Back in 2009, the Jets traded up to take USC quarterback Mark Sanchez with the No. 5 pick in the draft. This year, they traded up with the Indianapolis Colts to get in position to take Darnold, another USC quarterback, with the No. 3 pick. But the similarities don’t end there:
- Both were redshirted as freshmen.
- Both recorded big wins over Penn State in the Rose Bowl and were named MVP after throwing for 400+ yards.
- Both had turnover issues their final year in college and a similar touchdown to interception ratios (Sanchez—1.9 to .7; Darnold– 2.1 to .8)
- Both completed 64 percent of their passes, averaged eight yards an attempt, and had a career rating of 153.
Fans will be hoping that the similarities end there. Yes, it would be nice if Darnold could get the Jets to the AFC Championship game for the next couple of years. However, while Sanchez did lead the team there, the credit for the team’s success belonged more to the defense than the offense.
Incidentally, the Jets currently have a much stronger defense than they do offense. This makes it easy to see the possibility of Darnold’s career continuing to mirror Sanchez.
In a way, fans will be hoping Darnold’s start is not too much like Sanchez. The trips to the AFC Championship would be nice, but Sanchez doubled his interception total. His last year in college he threw ten; his rookie season, he threw 20.
Darnold already has enough issues with turnovers. Should his double, he is not going to be in the lineup for long. He led the FBS with 22 total turnovers last season (13 interceptions and nine fumbles). That would mean 26 picks during his rookie season. The last time any quarterback threw that many was back in 2013 when Eli Manning had 27.
That wasn’t a great year for the Giants. Eli Manning only threw 18 touchdowns, but thanks to their No. 8 ranked defense that season they still finished 7-9.
Darnold is aware of his turnover issues and has been working on them with quarterback coach Jordan Palmer. They think they’ve solved the problem:
“It was just taking my left hand off the ball in the pocket, just doing too much of that,” Darnold said. “I’ve learned. I’ve watched that film over and over again. I know what to do and what not to do. Every time I take my left hand off the ball, even in a little drill, I cringe.”
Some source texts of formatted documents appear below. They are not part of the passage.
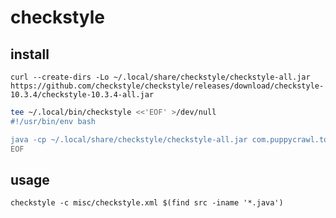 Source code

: # checkstyle

## install

`curl --create-dirs -Lo ~/.local/share/checkstyle/checkstyle-all.jar https://github.com/checkstyle/checkstyle/releases/download/checkstyle-10.3.4/checkstyle-10.3.4-all.jar`

```bash
tee ~/.local/bin/checkstyle <<'EOF' >/dev/null
#!/usr/bin/env bash

java -cp ~/.local/share/checkstyle/checkstyle-all.jar com.puppycrawl.tools.checkstyle.Main "$@"
EOF
```

## usage

`checkstyle -c misc/checkstyle.xml $(find src -iname '*.java')`
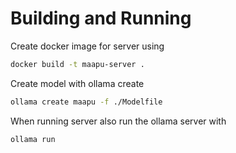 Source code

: # Building and Running 

Create docker image for server using 
```bash
docker build -t maapu-server .
```

Create model with ollama create

```bash
ollama create maapu -f ./Modelfile
```

When running server also run the ollama server with 

```bash
ollama run
```


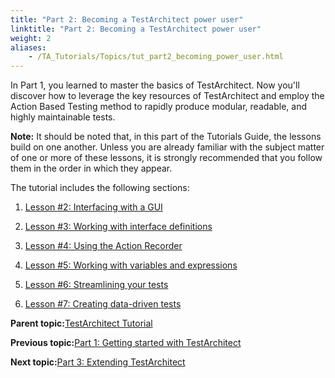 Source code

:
 ```yaml
--- 
title: "Part 2: Becoming a TestArchitect power user"
linktitle: "Part 2: Becoming a TestArchitect power user"
weight: 2
aliases: 
    - /TA_Tutorials/Topics/tut_part2_becoming_power_user.html
---
```


In Part 1, you learned to master the basics of TestArchitect. Now you'll discover how to leverage the key resources of TestArchitect and employ the Action Based Testing method to rapidly produce modular, readable, and highly maintainable tests.

**Note:** It should be noted that, in this part of the Tutorials Guide, the lessons build on one another. Unless you are already familiar with the subject matter of one or more of these lessons, it is strongly recommended that you follow them in the order in which they appear.

The tutorial includes the following sections:

1.  [Lesson \#2: Interfacing with a GUI](/TA_Tutorials/Topics/Tutorial_Interfacing_with_a_GUI.html)  

2.  [Lesson \#3: Working with interface definitions](/TA_Tutorials/Topics/Tutorial_Working_with_interface_definitions.html)  

3.  [Lesson \#4: Using the Action Recorder](/TA_Tutorials/Topics/Tutorial_Using_the_Action_Recorder.html)  

4.  [Lesson \#5: Working with variables and expressions](/TA_Tutorials/Topics/Tutorial_Working_with_variables_and_expressions.html)  

5.  [Lesson \#6: Streamlining your tests](/TA_Tutorials/Topics/Tutorial_Building_an_action_definition.html)  

6.  [Lesson \#7: Creating data-driven tests](/TA_Tutorials/Topics/Tutorial_Creating_data-driven_tests.html)  


**Parent topic:**[TestArchitect Tutorial](/TA_Tutorials/Topics/Tutorials_Managing_Tests_with_TestArchitect.html)

**Previous topic:**[Part 1: Getting started with TestArchitect](/TA_Tutorials/Topics/tut_part1_getting_started.html)

**Next topic:**[Part 3: Extending TestArchitect](/TA_Tutorials/Topics/tut_part3_extending_TA.html)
Darnold made that comment in late April. In early May, during his first round of 11-on-11 drills during rookie camp, he fumbled the first snap, did it again a few plays later, and took a couple of sacks. It wasn’t a good beginning and more like Mark Sanchez and Christian Hackenberg than anyone cared to see.
But does that mean the Jets have Mark Sanchez 2.0 on their hands?
It will all depend on how they proceed going forward. In Sanchez, the Jets had a guy who was pretty raw and started for just one full season in college. Darnold is considered raw as well and started only one full season. But his partial season included ten starts while Sanchez only started three during his partial season.
Sanchez started as a rookie and didn’t get much time to develop. The Jets say the plan is to sit Darnold and let him grow some more before throwing him to the wolves. But coaches say that about rookie quarterbacks all the time.
As soon as Josh McCown and/or Teddy Bridgewater struggle, the calls will be loud for the Darnold Era to begin. More often than not, when the calls start, teams tend to answer.
However, just because these guys look a lot alike does not mean they are going to play alike. But it is not hard to get that déjà vu feeling when you look at all the similarities:
- Todd Bowles is a defensive minded coach like Rex Ryan
- Sanchez didn’t have much to work with back in 2009; Darnold will not have much to work with this season (if he starts)
- The 2009 Jets had the best defense in the NFL; the 2018 defense will not be the No. 1 unit in the NFL, but they do have a number of playmakers.
For the sake of the sanity of Jets fans everywhere, hopefully, the similarities end and Darnold ends up being their quarterback of the future.